The problem
In the listing below, print exactly the lines between the line holding "guarantees that the" and the line holding "This core also", inclusive, and no more.

------------------------------------

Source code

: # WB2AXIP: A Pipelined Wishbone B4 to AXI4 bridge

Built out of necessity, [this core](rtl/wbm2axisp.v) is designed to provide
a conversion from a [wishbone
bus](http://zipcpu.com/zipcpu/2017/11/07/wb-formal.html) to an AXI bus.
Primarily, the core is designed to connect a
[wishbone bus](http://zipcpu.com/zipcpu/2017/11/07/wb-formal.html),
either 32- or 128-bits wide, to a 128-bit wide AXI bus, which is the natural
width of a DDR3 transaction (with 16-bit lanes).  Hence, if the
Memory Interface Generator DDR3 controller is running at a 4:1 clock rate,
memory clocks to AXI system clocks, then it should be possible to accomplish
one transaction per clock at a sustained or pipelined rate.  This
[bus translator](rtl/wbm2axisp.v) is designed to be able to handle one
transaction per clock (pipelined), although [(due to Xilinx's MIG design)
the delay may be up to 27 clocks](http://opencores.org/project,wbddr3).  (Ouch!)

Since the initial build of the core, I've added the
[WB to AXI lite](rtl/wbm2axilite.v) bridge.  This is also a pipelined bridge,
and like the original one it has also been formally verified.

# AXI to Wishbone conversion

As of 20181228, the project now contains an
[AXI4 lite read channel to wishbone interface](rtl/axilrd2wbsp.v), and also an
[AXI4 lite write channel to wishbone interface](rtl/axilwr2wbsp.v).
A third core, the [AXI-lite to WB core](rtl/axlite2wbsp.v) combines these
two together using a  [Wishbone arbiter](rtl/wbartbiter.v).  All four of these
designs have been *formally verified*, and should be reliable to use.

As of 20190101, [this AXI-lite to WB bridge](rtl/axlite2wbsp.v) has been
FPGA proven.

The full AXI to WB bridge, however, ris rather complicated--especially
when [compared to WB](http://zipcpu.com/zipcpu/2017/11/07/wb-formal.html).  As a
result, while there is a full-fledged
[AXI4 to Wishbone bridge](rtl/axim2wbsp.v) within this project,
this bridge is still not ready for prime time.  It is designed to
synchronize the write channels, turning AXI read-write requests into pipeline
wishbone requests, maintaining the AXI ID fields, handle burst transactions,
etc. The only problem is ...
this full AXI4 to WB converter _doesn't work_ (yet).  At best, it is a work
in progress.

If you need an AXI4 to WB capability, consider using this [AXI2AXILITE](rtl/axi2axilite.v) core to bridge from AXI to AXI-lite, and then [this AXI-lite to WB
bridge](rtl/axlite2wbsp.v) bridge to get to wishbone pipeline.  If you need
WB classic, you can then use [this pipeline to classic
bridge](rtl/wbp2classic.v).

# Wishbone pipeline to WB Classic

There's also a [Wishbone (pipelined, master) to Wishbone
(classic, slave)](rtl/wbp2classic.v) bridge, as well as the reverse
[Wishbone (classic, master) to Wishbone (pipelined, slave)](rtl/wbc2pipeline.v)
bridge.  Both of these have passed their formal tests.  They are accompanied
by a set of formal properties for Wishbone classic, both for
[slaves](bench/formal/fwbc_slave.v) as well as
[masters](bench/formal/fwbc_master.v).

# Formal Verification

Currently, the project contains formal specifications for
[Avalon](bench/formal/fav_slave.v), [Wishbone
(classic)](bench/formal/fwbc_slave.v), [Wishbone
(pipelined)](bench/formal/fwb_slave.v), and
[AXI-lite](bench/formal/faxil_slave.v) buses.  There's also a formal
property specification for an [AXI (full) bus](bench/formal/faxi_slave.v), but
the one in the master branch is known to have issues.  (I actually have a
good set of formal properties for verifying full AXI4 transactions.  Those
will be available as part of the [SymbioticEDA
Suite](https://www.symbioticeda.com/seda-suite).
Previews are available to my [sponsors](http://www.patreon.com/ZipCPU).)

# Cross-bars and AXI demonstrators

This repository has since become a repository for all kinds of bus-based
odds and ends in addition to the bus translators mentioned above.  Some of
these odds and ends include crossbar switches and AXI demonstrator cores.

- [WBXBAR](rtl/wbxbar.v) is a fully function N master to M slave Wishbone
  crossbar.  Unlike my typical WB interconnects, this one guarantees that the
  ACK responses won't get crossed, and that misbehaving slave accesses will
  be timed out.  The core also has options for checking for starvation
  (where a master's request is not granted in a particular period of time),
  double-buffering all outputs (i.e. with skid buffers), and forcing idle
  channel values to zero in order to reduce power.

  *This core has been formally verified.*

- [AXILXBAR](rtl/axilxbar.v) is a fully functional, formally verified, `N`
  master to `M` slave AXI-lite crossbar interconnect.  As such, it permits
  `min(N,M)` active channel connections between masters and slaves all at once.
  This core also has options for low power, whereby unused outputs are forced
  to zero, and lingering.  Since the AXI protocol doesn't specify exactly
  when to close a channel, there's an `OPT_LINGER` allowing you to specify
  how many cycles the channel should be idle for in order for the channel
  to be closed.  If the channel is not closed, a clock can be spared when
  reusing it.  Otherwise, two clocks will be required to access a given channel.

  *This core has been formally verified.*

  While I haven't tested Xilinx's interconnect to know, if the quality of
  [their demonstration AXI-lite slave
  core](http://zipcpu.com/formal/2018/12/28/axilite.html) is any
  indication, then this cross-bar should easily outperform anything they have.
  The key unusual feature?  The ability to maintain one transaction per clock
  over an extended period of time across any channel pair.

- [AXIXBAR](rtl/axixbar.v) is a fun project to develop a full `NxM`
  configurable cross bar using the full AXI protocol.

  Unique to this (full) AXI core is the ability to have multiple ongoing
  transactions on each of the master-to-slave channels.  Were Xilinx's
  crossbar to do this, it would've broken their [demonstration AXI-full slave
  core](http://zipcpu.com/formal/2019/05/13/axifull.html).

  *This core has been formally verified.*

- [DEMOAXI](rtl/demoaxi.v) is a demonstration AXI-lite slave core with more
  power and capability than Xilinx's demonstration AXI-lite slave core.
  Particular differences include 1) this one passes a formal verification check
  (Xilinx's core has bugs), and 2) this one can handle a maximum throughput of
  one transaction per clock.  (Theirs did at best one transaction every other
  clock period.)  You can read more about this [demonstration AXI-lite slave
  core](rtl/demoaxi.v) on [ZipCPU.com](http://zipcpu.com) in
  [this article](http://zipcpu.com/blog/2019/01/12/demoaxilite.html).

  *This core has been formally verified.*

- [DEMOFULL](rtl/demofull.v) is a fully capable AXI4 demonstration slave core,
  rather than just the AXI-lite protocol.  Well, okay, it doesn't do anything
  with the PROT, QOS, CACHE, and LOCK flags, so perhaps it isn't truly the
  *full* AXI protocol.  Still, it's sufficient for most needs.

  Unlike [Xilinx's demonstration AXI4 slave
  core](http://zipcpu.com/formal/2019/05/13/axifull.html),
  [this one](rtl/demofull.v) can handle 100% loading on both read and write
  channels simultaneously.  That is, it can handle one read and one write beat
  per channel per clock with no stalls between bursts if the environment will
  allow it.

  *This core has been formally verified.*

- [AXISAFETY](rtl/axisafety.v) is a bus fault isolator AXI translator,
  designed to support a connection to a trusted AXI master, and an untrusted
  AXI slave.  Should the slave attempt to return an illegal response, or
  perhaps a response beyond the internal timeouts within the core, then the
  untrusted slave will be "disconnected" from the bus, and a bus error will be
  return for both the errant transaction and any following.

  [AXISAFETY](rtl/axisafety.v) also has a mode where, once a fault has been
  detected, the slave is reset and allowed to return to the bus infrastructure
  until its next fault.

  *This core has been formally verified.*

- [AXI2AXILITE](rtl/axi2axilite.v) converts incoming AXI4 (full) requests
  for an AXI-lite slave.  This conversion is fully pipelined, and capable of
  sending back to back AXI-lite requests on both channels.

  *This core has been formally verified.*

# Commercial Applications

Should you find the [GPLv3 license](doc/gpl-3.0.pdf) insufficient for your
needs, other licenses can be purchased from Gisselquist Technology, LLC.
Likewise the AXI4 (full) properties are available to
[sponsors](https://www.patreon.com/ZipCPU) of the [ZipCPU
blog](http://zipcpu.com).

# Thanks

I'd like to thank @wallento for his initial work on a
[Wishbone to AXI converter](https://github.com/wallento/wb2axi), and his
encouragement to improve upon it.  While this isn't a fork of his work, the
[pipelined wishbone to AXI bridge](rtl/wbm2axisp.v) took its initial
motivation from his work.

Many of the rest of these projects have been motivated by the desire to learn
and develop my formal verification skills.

------------------------------------

Task solution
  crossbar.  Unlike my typical WB interconnects, this one guarantees that the
  ACK responses won't get crossed, and that misbehaving slave accesses will
  be timed out.  The core also has options for checking for starvation
  (where a master's request is not granted in a particular period of time),
  double-buffering all outputs (i.e. with skid buffers), and forcing idle
  channel values to zero in order to reduce power.

  *This core has been formally verified.*

- [AXILXBAR](rtl/axilxbar.v) is a fully functional, formally verified, `N`
  master to `M` slave AXI-lite crossbar interconnect.  As such, it permits
  `min(N,M)` active channel connections between masters and slaves all at once.
  This core also has options for low power, whereby unused outputs are forced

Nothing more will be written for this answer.